В редакцию пришло письмо из Нижнеингашского района, которое мы решили сделать отправной точкой для всей темы. Текст этот, приведенный полностью, можно расценивать как типичную иллюстрацию отношения живых к мертвым.
Открытым текстом
«Мы, жители поселка Решоты, очень возмущены бездушием руководителя администрации Киреева Марата Романовича в том, что ежегодно мы, жители, родственники, посещаем и ухаживаем за могилами наших родственников, друзей, и очень нас тревожит, что территория кладбища не убирается, мусор, старые венки, памятники – все настолько захламлено, что пройти невозможно. Горы отходов годами не убирались, не вывозились, хотя мы смотрим, ухаживаем за своими и даже за другими.
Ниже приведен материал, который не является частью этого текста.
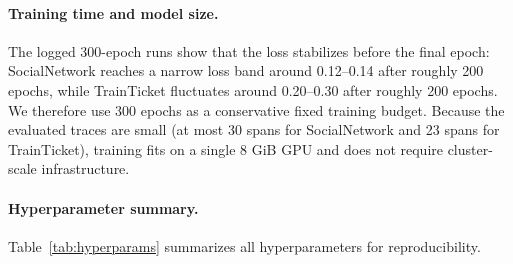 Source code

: \documentclass[sigconf,review]{acmart}
\begin{document}
\paragraph{Training time and model size.}
The logged 300-epoch runs show that the loss stabilizes before the final epoch: SocialNetwork reaches a narrow loss band around 0.12--0.14 after roughly 200 epochs, while TrainTicket fluctuates around 0.20--0.30 after roughly 200 epochs. We therefore use 300 epochs as a conservative fixed training budget. Because the evaluated traces are small (at most 30 spans for SocialNetwork and 23 spans for TrainTicket), training fits on a single 8 GiB GPU and does not require cluster-scale infrastructure.

\paragraph{Hyperparameter summary.}
Table~\ref{tab:hyperparams} summarizes all hyperparameters for reproducibility.

\begin{table}
\centering
\color{blue}
\caption{\textcolor{blue}{Hyperparameter settings used in the reported VAE experiments.}}
\label{tab:hyperparams}
\end{table}
\endgroup
\end{document}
Вот, например, рядом с нами могила, памятник с красной звездой, лежит там летчик, офицер, фронтовик Потегов В. А., умер от военных ран. А ведь он защищал Родину, неужели он не заслуживает у Отечества внимания? Нельзя быть такими равнодушными. В то время как в поселке Имени 13 Борцов Емельяновского района, будучи главой администрации поселка, Бабенко Петр Павлович очень много положил сил на благоустройство поселка, порядка на кладбище. Накануне Родительского дня в поссовете собрал депутатов, чтобы они оповестили своих жителей улиц о том, чтобы все они приняли участие в наведении порядка на кладбище, собрали мусор в одном месте и что будут машины увозить весь хлам. И так ежегодно, вот где был образцовый порядок – благодаря его руководству. Ведь выделяются средства на уборку территорий, и надо их осваивать. С уважением, ваши читатели Балашова Г. И., Скрипниченко Н. И. и другие жители».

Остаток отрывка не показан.